Other soldier songs begin with a detailed farewell to parents, brothers, sisters, and friends, after which follows a recital of the many privations to which the Jewish soldier will be subjected; in all of these, the forced absence from wife or bride is regarded as the greatest evil.
The cup of bitterness has never been empty for the Jews that inhabit the present Russian Empire; they had been persecuted by Poland, massacred by the Cossacks, and are now exiled from the central provinces of Russia. Each massacre, each 'pogrom,' has given rise to several poems, in which God is invoked to save them from their cruel tormentors, or in which there are given graphic descriptions of the atrocities perpetrated on the unwary. Like the soldier songs, they vary in form from the chronicle in rhymes to the metrical lyric of modern times. The oldest recorded rhymed chronicle of this kind is the one that tells of the blood bath instituted in the Ukraine in the middle of last century.

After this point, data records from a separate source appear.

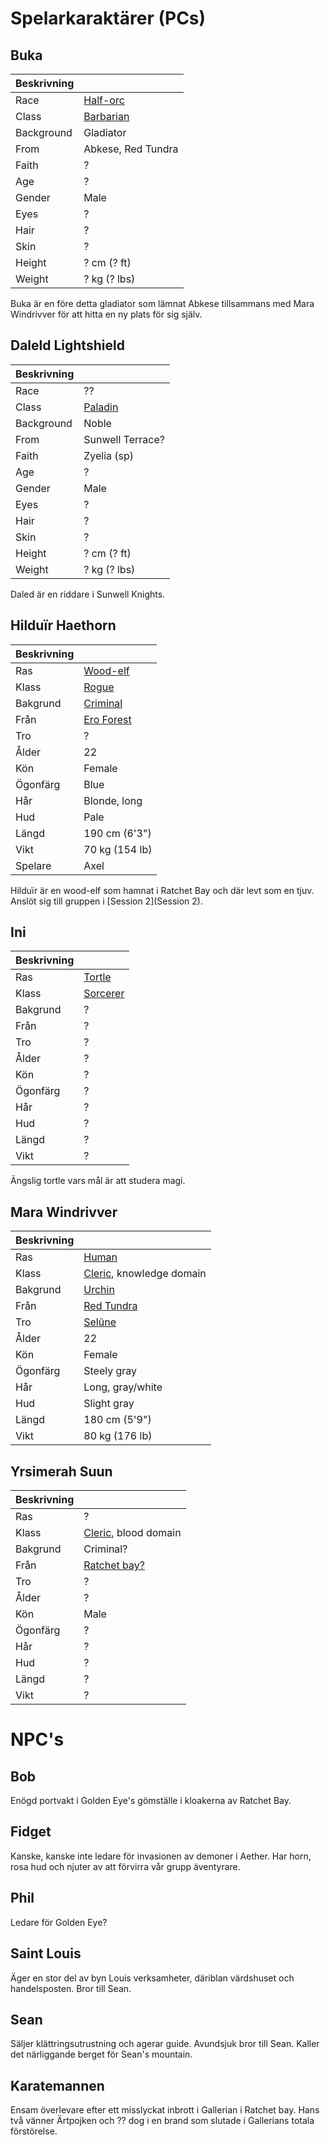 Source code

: <!-- TITLE: Karaktarer -->

# Spelarkaraktärer (PCs)
## Buka
| Beskrivning  |                    |
| ------------ | ---                |
| Race         | [Half-orc](https://www.dndbeyond.com/characters/races/half-orc)           |
| Class        | [Barbarian](https://www.dndbeyond.com/characters/classes/barbarian)          |
| Background   | Gladiator          |
| From         | Abkese, Red Tundra |
| Faith        | ?                  |
| Age          | ?                  |
| Gender       | Male               |
| Eyes         | ?                  |
| Hair         | ?                  |
| Skin         | ?                  |
| Height       | ? cm (? ft)        |
| Weight       | ? kg (? lbs)       |

Buka är en före detta gladiator som lämnat Abkese tillsammans med Mara Windrivver för att hitta en ny plats för sig själv.

## Daleld Lightshield
 | Beskrivning |                  |
 | ---         | ---              |
 | Race        | ??               |
 | Class       | [Paladin](https://www.dndbeyond.com/characters/classes/paladin)          |
 | Background  | Noble            |
 | From        | Sunwell Terrace? |
 | Faith       | Zyelia (sp)      |
 | Age         | ?                |
 | Gender      | Male             |
 | Eyes        | ?                |
 | Hair        | ?                |
 | Skin        | ?                |
 | Height      | ? cm (? ft)      |
 | Weight      | ? kg (? lbs)     |

Daled är en riddare i Sunwell Knights.

## Hilduïr Haethorn
| Beskrivning |                |
| ---         | ---            |
| Ras         | [Wood-elf](https://www.dndbeyond.com/characters/races/elf)       |
| Klass       | [Rogue](https://www.dndbeyond.com/characters/classes/rogue)          |
| Bakgrund    | [Criminal](https://www.dndbeyond.com/characters/backgrounds/criminal-spy)       |
| Från        | [Ero Forest](geografi#ero-forest)     |
| Tro         | ?              |
| Ålder       | 22             |
| Kön         | Female         |
| Ögonfärg    | Blue           |
| Hår         | Blonde, long   |
| Hud         | Pale           |
| Längd       | 190 cm (6'3")  |
| Vikt        | 70 kg (154 lb) |
| Spelare     | Axel           |

Hilduïr är en wood-elf som hamnat i Ratchet Bay och där levt som en tjuv. Anslöt sig till gruppen i [Session 2](Session 2).


## Ini

| Beskrivning |          |
| ---         | ---      |
| Ras         | [Tortle](https://dnd-wiki.org/wiki/Tortle_(5e))   |
| Klass       | [Sorcerer](https://www.dndbeyond.com/characters/classes/sorcerer) |
| Bakgrund    | ?        |
| Från        | ?        |
| Tro         | ?        |
| Ålder       | ?        |
| Kön         | ?        |
| Ögonfärg    | ?        |
| Hår         | ?        |
| Hud         | ?        |
| Längd       | ?        |
| Vikt        | ?        |

Ängslig tortle vars mål är att studera magi.

## Mara Windrivver

| Beskrivning |                          |
| ---         | ---                      |
| Ras         | [Human](https://www.dndbeyond.com/characters/races/human)                    |
| Klass       | [Cleric](https://www.dndbeyond.com/characters/classes/cleric), knowledge domain |
| Bakgrund    | [Urchin](https://www.dndbeyond.com/characters/backgrounds/urchin)                   |
| Från        | [Red Tundra](geografi#red-tundra)               |
| Tro         | [Selûne](http://forgottenrealms.wikia.com/wiki/Sel%C3%BBne)                   |
| Ålder       | 22                       |
| Kön         | Female                   |
| Ögonfärg    | Steely gray              |
| Hår         | Long, gray/white         |
| Hud         | Slight gray              |
| Längd       | 180 cm (5'9")            |
| Vikt        | 80 kg (176 lb)           |

## Yrsimerah Suun
| Beskrivning |                      |
| ---         | ---                  |
| Ras         | ?                    |
| Klass       | [Cleric](https://www.dndbeyond.com/characters/classes/cleric), blood domain |
| Bakgrund    | Criminal?            |
| Från        | [Ratchet bay?](geografi#ratchet-bay)         |
| Tro         | ?                    |
| Ålder       | ?                    |
| Kön         | Male                 |
| Ögonfärg    | ?                    |
| Hår         | ?                    |
| Hud         | ?                    |
| Längd       | ?                    |
| Vikt        | ?                    |

# NPC's
## Bob
Enögd portvakt i Golden Eye's gömställe i kloakerna av Ratchet Bay.

## Fidget
Kanske, kanske inte ledare för invasionen av demoner i Aether. Har horn, rosa hud och njuter av att förvirra vår grupp äventyrare.

## Phil
Ledare för Golden Eye?

## Saint Louis
Äger en stor del av byn Louis verksamheter, däriblan värdshuset och handelsposten. Bror till Sean.

## Sean
Säljer klättringsutrustning och agerar guide. Avundsjuk bror till Sean. Kaller det närliggande berget för Sean's mountain.

## Karatemannen
Ensam överlevare efter ett misslyckat inbrott i Gallerian i Ratchet bay. Hans två vänner Ärtpojken och ?? dog i en brand som slutade i Gallerians totala förstörelse.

The simple, unadorned recital of inhumanities concocted by the fertile imagination of a Gonto, a Silo, a Maxim Zhelezniak, produces a more awful effect than any studied poem could do.[43]

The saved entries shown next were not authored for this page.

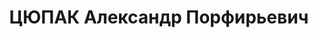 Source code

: ---
title: ЦЮПАК Александр Порфирьевич
description: "народився 1896, м. Зіньків Полтавської обл., \n  прож. м. Тульчин, українець,\
  \ із робітників, голова райвиконкому, одруж. \n  Арешт. 23.08.1937 р. Звинувач.\
  \ за ст. 54-7, 8, 11 КК УРСР. \n  За вироком Верховного суду СРСР від 26.10.1937\
  \ р. до ВМП \n  розстріляний 27.10.1937 р. \n  Реабіл. 25.07.1957 р."
--- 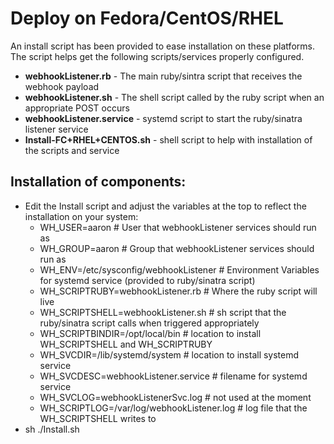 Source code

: # Deploy on Fedora/CentOS/RHEL
An install script has been provided to ease installation on these platforms.  
The script helps get the following scripts/services properly configured.

+ __webhookListener.rb__ - The main ruby/sintra script that receives the webhook payload
+ __webhookListener.sh__ - The shell script called by the ruby script when an appropriate POST occurs
+ __webhookListener.service__ - systemd script to start the ruby/sinatra listener service
+ __Install-FC+RHEL+CENTOS.sh__ - shell script to help with installation of the scripts and service

## Installation of components:
+ Edit the Install script and adjust the variables at the top to reflect the installation on your system:
  + WH_USER=aaron                                # User that webhookListener services should run as
  + WH_GROUP=aaron                               # Group that webhookListener services should run as
  + WH_ENV=/etc/sysconfig/webhookListener        # Environment Variables for systemd service (provided to ruby/sinatra script)
  + WH_SCRIPTRUBY=webhookListener.rb             # Where the ruby script will live
  + WH_SCRIPTSHELL=webhookListener.sh            # sh script that the ruby/sinatra script calls when triggered appropriately
  + WH_SCRIPTBINDIR=/opt/local/bin               # location to install WH_SCRIPTSHELL and WH_SCRIPTRUBY
  + WH_SVCDIR=/lib/systemd/system                # location to install systemd service
  + WH_SVCDESC=webhookListener.service           # filename for systemd service
  + WH_SVCLOG=webhookListenerSvc.log             # not used at the moment
  + WH_SCRIPTLOG=/var/log/webhookListener.log    # log file that the WH_SCRIPTSHELL writes to
+ sh ./Install.sh
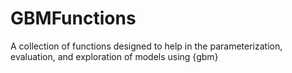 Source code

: # GBMFunctions
A collection of functions designed to help in the parameterization, evaluation, and exploration of models using {gbm}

It is no wonder, then, that the Jew takes a gloomy view of life, and that whenever he rises to any generalizations, he gives utterance to the blackest pessimism. One such poem depicts the vanities of human life, into which one is born as into a prison, from which one is freed at best at the Biblical age of three score and ten, to leave all the gold and silver to the surviving orphans. There is but one consolation in life, and that is, that Tōre, 'learning,' will do one as much good in the other world as it does in this. And yet, under all these distressing circumstances, the Jew finds pleasure in whole-hearted laughter. His comical ditties may be divided into two classes,—those in which he laughs at his own weaknesses, and those in which he ridicules the weaknesses of the Khassidim, the fanatical sect, among whom the Rabbis are worshipped as saints and are supposed to work miracles. This sect is very numerous in Poland and South Russia, is very ignorant, and has opposed progress longer than the Misnagdim, to which sect the other German Jews in Russia belong. As an example of the first class may serve a poem in which poverty is made light of:
Ferd' hāb' ich vun Paris:
Drei ohn' Köpp', zwēi ohn' Füss'.
Ladrizem bam, ladrizem bam.
A Rock hāb' ich vun guten Tuch,
Ich hāb' vun ihm kein Bröckel Duch.
Ladrizem, etc.
Stiewel hāb' ich vun guten Leder,
Ich hāb' vun see kein Bröckel Feder.
Ladrizem, etc.
Kinder hāb' ich a drei Tuz',
Ich hāb' vun see kein Bröckel Nutz.
Ladrizem, etc.
Jetzt hāb' ich sich arumgetracht
Un' hāb' vun see a Barg Asch' gemacht.
Ladrizem bam, ladrizem bam.
Horses I have from Paris, three without heads, and two without feet,—ladrizem bam, etc.—A coat I have of good cloth,—I have not a trace left of it.—Boots I have of good leather, not a feather's weight have I left of them.—Children I have some three dozen,—I get no good out of them.—So I fell a-thinking and made a heap of ashes of them.
The sensuality, intemperance, and profound ignorance and superstition of the Rebe, or Rabbi, of the Khassidim, and the credulity and lightheartedness of his followers, form, perhaps, the subject of the most poems in the Judeo-German language, as they also form the main subject of attack in the written literature of the last forty years.